Die stille Pandemie: Sexuelle Traumatisierung
Kinderpornografisches Material wird immer schneller über das Internet in die ganze Welt verteilt, während immer mehr Kinder weltweit sexuelle Gewalt erfahren. Mit welchen Folgen?
250 Millionen Kinder weltweit sind Opfer von sexueller Gewalt
Laut WHO sind weltweit 250 Millionen Kinder und Heranwachsende im Alter bis 17 Jahren betroffen. Allein in Indien, so Janavi Doshi (Programme for Primary Prevention of Sexual Violence), seien im Jahr 2020 umgerechnet täglich 120 Fälle von sexueller Gewalt gegen Kinder gemeldet worden. Hilfe-Hotlines verzeichneten einen Anstieg der Anrufe um 50% in den ersten 11 Tagen des Lockdowns. Eine Meta-Analyse von 55 Studien aus 24 Ländern ergab eine Prävalenz von 8-31% für Mädchen und 3-17% für Jungen.1
Die in Großbritannien ansässige Internet Watch Foundation (IWF) beurteilte im Jahr 2020 299.619 Anzeigen. 155.383 waren Darstellungen von sexuellem Kindesmissbrauch. Das entspricht einem Anstieg von 19% gegenüber 2019. 44% enthielten sogenannte Selbstdarstellungen, z.B. aus dem häuslichen Umfeld, bei denen der Anschein entsteht, die Kinder würden sich aus eigenem Antrieb heraus zeigen. 64% des Gesamt-Contents enthielt Darstellungen von Kindern im Alter von 11-13 Jahren. 93% der betroffenen Kinder waren weiblich.2
Besonders erschreckend ist, dass die Schwere der sexuellen Misshandlung proportional steigt, umso jünger die Kinder sind. Das heißt, Kinder im Alter von 0-2 Jahren sind der schwersten Form sexueller Gewalt ausgesetzt.
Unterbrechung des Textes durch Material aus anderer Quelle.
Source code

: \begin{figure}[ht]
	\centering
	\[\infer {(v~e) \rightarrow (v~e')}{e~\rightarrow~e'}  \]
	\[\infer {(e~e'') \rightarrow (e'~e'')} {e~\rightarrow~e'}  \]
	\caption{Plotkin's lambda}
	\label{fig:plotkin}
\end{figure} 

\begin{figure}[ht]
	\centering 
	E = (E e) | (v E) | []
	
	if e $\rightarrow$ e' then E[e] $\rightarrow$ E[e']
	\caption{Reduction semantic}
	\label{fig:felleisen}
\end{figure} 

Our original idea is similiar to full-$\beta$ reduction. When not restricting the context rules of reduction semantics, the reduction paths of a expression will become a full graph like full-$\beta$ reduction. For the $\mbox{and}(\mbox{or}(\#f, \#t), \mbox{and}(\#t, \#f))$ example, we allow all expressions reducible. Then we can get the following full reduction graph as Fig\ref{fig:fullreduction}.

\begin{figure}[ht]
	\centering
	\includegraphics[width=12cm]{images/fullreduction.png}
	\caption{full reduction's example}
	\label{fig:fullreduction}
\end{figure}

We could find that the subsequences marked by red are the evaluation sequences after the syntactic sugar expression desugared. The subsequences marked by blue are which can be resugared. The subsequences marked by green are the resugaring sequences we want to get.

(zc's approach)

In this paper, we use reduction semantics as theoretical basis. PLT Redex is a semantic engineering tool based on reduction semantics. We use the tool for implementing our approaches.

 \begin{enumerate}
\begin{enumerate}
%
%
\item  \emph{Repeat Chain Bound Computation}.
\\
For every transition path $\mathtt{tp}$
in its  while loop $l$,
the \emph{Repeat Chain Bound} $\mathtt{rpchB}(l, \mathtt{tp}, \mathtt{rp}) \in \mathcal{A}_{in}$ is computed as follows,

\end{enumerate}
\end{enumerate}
Folgen sexueller Gewalt im Kindesalter
Viele Überlebende entwickeln in Folge der Traumatisierung
- psychische Erkrankungen,
- höhere Stressanfälligkeit,
- Substanzgebrauchsstörungen,
- Schwierigkeiten bei der sozialen Integration,
- sexuelle Störungen,
- Beziehungsprobleme,
- kardiovaskuläre Erkrankungen,
- Stoffwechselerkrankungen.
Darauf sollten Angehörige des Gesundheitswesens achten
Die Abteilung für Gewaltprävention der WHO beschäftigt sich mit der Frage, wie das Gesundheitswesen Kinder unterstützen kann, die sexuelle Gewalt erfahren haben und welche präventiven Maßnahmen geeignet sind, um das pandemische Geschehen einzudämmen. Die WHO hat Empfehlungen für den Umgang mit Kindern, die sexuelle Gewalt erfahren haben, veröffentlicht. Darin geht es um
- Erkennen von Anzeichen und Symptomen,
- Identifikation von Fällen von Missbrauch,
- Soforthilfe,
- Sexuelle Gesundheit,
- Psychologische Intervention,
- Anamnese,
- medizinische Untersuchung und
- adäquate Dokumentation.3
Neun von zehn betroffenen Kindern erhalten nie Hilfe
Noch immer kann sich mehr als die Hälfte der betroffenen Kinder nicht über die Gewalterfahrung gegenüber Familienmitgliedern, Freundinnen und Freunden oder Vertrauenspersonen äußern. Weniger als ein Drittel weiß, wo es Hilfsangebote gibt. 1 bis 25% suchen Hilfe, und 1 bis 11% erhalten diese auch.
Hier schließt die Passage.